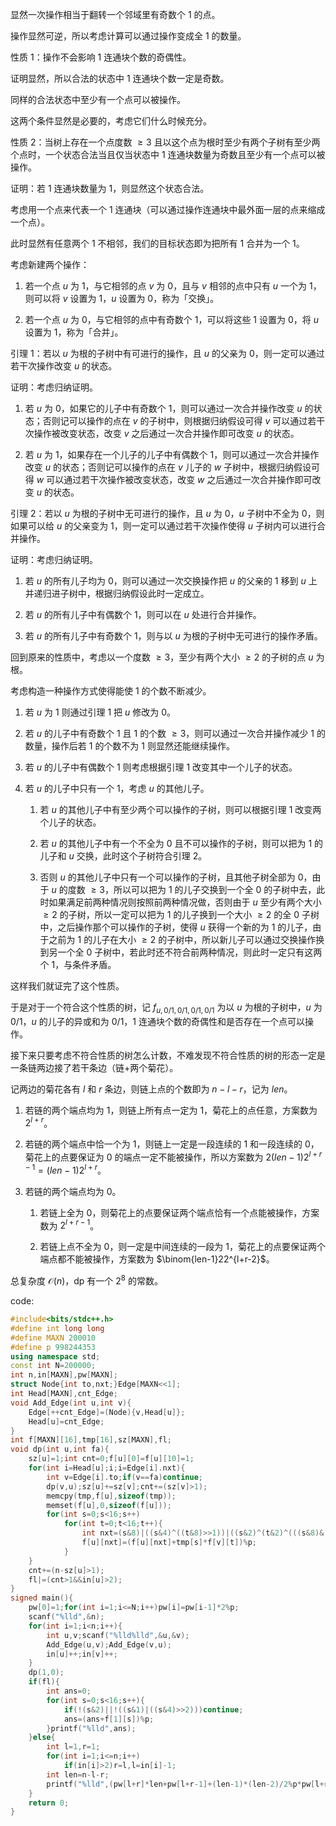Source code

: 显然一次操作相当于翻转一个邻域里有奇数个 $1$ 的点。

操作显然可逆，所以考虑计算可以通过操作变成全 $1$ 的数量。

性质 1：操作不会影响 $1$ 连通块个数的奇偶性。

证明显然，所以合法的状态中 $1$ 连通块个数一定是奇数。

同样的合法状态中至少有一个点可以被操作。

这两个条件显然是必要的，考虑它们什么时候充分。

性质 2：当树上存在一个点度数 $\ge 3$ 且以这个点为根时至少有两个子树有至少两个点时，一个状态合法当且仅当状态中 $1$ 连通块数量为奇数且至少有一个点可以被操作。

证明：若 $1$ 连通块数量为 $1$，则显然这个状态合法。

考虑用一个点来代表一个 $1$ 连通块（可以通过操作连通块中最外面一层的点来缩成一个点）。

此时显然有任意两个 $1$ 不相邻，我们的目标状态即为把所有 $1$ 合并为一个 $1$。

考虑新建两个操作：

1. 若一个点 $u$ 为 $1$，与它相邻的点 $v$ 为 $0$，且与 $v$ 相邻的点中只有 $u$ 一个为 $1$，则可以将 $v$ 设置为 $1$，$u$ 设置为 $0$，称为「交换」。

2. 若一个点 $u$ 为 $0$，与它相邻的点中有奇数个 $1$，可以将这些 $1$ 设置为 $0$，将 $u$ 设置为 $1$，称为「合并」。

引理 1：若以 $u$ 为根的子树中有可进行的操作，且 $u$ 的父亲为 $0$，则一定可以通过若干次操作改变 $u$ 的状态。

证明：考虑归纳证明。

1. 若 $u$ 为 $0$，如果它的儿子中有奇数个 $1$，则可以通过一次合并操作改变 $u$ 的状态；否则记可以操作的点在 $v$ 的子树中，则根据归纳假设可得 $v$ 可以通过若干次操作被改变状态，改变 $v$ 之后通过一次合并操作即可改变 $u$ 的状态。

2. 若 $u$ 为 $1$，如果存在一个儿子的儿子中有偶数个 $1$，则可以通过一次合并操作改变 $u$ 的状态；否则记可以操作的点在 $v$ 儿子的 $w$ 子树中，根据归纳假设可得 $w$ 可以通过若干次操作被改变状态，改变 $w$ 之后通过一次合并操作即可改变 $u$ 的状态。

引理 2：若以 $u$ 为根的子树中无可进行的操作，且 $u$ 为 $0$，$u$ 子树中不全为 $0$，则如果可以给 $u$ 的父亲变为 $1$，则一定可以通过若干次操作使得 $u$ 子树内可以进行合并操作。

证明：考虑归纳证明。

1. 若 $u$ 的所有儿子均为 $0$，则可以通过一次交换操作把 $u$ 的父亲的 $1$ 移到 $u$ 上并递归进子树中，根据归纳假设此时一定成立。

2. 若 $u$ 的所有儿子中有偶数个 $1$，则可以在 $u$ 处进行合并操作。

3. 若 $u$ 的所有儿子中有奇数个 $1$，则与以 $u$ 为根的子树中无可进行的操作矛盾。

回到原来的性质中，考虑以一个度数 $\ge 3$，至少有两个大小 $\ge 2$ 的子树的点 $u$ 为根。

考虑构造一种操作方式使得能使 $1$ 的个数不断减少。

1. 若 $u$ 为 $1$ 则通过引理 1 把 $u$ 修改为 $0$。

2. 若 $u$ 的儿子中有奇数个 $1$ 且 $1$ 的个数 $\ge 3$，则可以通过一次合并操作减少 $1$ 的数量，操作后若 $1$ 的个数不为 $1$ 则显然还能继续操作。

3. 若 $u$ 的儿子中有偶数个 $1$ 则考虑根据引理 1 改变其中一个儿子的状态。

4. 若 $u$ 的儿子中只有一个 $1$，考虑 $u$ 的其他儿子。
   
   1. 若 $u$ 的其他儿子中有至少两个可以操作的子树，则可以根据引理 1 改变两个儿子的状态。
   
   2. 若 $u$ 的其他儿子中有一个不全为 $0$ 且不可以操作的子树，则可以把为 $1$ 的儿子和 $u$ 交换，此时这个子树符合引理 2。
   
   3. 否则 $u$ 的其他儿子中只有一个可以操作的子树，且其他子树全部为 $0$，由于 $u$ 的度数 $\ge 3$，所以可以把为 $1$ 的儿子交换到一个全 $0$ 的子树中去，此时如果满足前两种情况则按照前两种情况做，否则由于 $u$ 至少有两个大小 $\ge 2$ 的子树，所以一定可以把为 $1$ 的儿子换到一个大小 $\ge 2$ 的全 $0$ 子树中，之后操作那个可以操作的子树，使得 $u$ 获得一个新的为 $1$ 的儿子，由于之前为 $1$ 的儿子在大小 $\ge 2$ 的子树中，所以新儿子可以通过交换操作换到另一个全 $0$ 子树中，若此时还不符合前两种情况，则此时一定只有这两个 $1$，与条件矛盾。

这样我们就证完了这个性质。

于是对于一个符合这个性质的树，记 $f_{u,0/1,0/1,0/1,0/1}$ 为以 $u$ 为根的子树中，$u$ 为 $0/1$，$u$ 的儿子的异或和为 $0/1$，$1$ 连通块个数的奇偶性和是否存在一个点可以操作。

接下来只要考虑不符合性质的树怎么计数，不难发现不符合性质的树的形态一定是一条链两边接了若干条边（链+两个菊花）。

记两边的菊花各有 $l$ 和 $r$ 条边，则链上点的个数即为 $n-l-r$，记为 $len$。

1. 若链的两个端点均为 $1$，则链上所有点一定为 $1$，菊花上的点任意，方案数为 $2^{l+r}$。

2. 若链的两个端点中恰一个为 $1$，则链上一定是一段连续的 $1$ 和一段连续的 $0$，菊花上的点要保证为 $0$ 的端点一定不能被操作，所以方案数为 $2(len-1)2^{l+r-1}=(len-1)2^{l+r}$。

3. 若链的两个端点均为 $0$。
   
   1. 若链上全为 $0$，则菊花上的点要保证两个端点恰有一个点能被操作，方案数为 $2^{l+r-1}$。
   
   2. 若链上点不全为 $0$，则一定是中间连续的一段为 $1$，菊花上的点要保证两个端点都不能被操作，方案数为 $\binom{len-1}22^{l+r-2}$。

总复杂度 $\mathcal O(n)$，dp 有一个 $2^8$ 的常数。

code:
```cpp
#include<bits/stdc++.h>
#define int long long
#define MAXN 200010
#define p 998244353
using namespace std;
const int N=200000;
int n,in[MAXN],pw[MAXN];
struct Node{int to,nxt;}Edge[MAXN<<1];
int Head[MAXN],cnt_Edge;
void Add_Edge(int u,int v){
	Edge[++cnt_Edge]=(Node){v,Head[u]};
	Head[u]=cnt_Edge;
}
int f[MAXN][16],tmp[16],sz[MAXN],fl;
void dp(int u,int fa){
	sz[u]=1;int cnt=0;f[u][0]=f[u][10]=1;
	for(int i=Head[u];i;i=Edge[i].nxt){
		int v=Edge[i].to;if(v==fa)continue;
		dp(v,u);sz[u]+=sz[v];cnt+=(sz[v]>1);
		memcpy(tmp,f[u],sizeof(tmp));
		memset(f[u],0,sizeof(f[u]));
		for(int s=0;s<16;s++)
			for(int t=0;t<16;t++){
				int nxt=(s&8)|((s&4)^((t&8)>>1))|((s&2)^(t&2)^(((s&8)&(t&8))>>2))|((s&1)|(t&1)|(((s&8)>>3)^((t&4)>>2)));
				f[u][nxt]=(f[u][nxt]+tmp[s]*f[v][t])%p;
			}
	}
	cnt+=(n-sz[u]>1);
	fl|=(cnt>1&&in[u]>2);
}
signed main(){
	pw[0]=1;for(int i=1;i<=N;i++)pw[i]=pw[i-1]*2%p;
	scanf("%lld",&n);
	for(int i=1;i<n;i++){
		int u,v;scanf("%lld%lld",&u,&v);
		Add_Edge(u,v);Add_Edge(v,u);
		in[u]++;in[v]++;
	}
	dp(1,0);
	if(fl){
		int ans=0;
		for(int s=0;s<16;s++){
			if(!(s&2)||!((s&1)|((s&4)>>2)))continue;
			ans=(ans+f[1][s])%p;
		}printf("%lld",ans);
	}else{
		int l=1,r=1;
		for(int i=1;i<=n;i++)
			if(in[i]>2)r=l,l=in[i]-1;
		int len=n-l-r;
		printf("%lld",(pw[l+r]*len+pw[l+r-1]+(len-1)*(len-2)/2%p*pw[l+r-2])%p);
	}
	return 0;
}
```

_ _ _ _

[Exercise] Across the material above, how many lines include the word "void"? Respond with nothing but the number.

[Response to the task] 2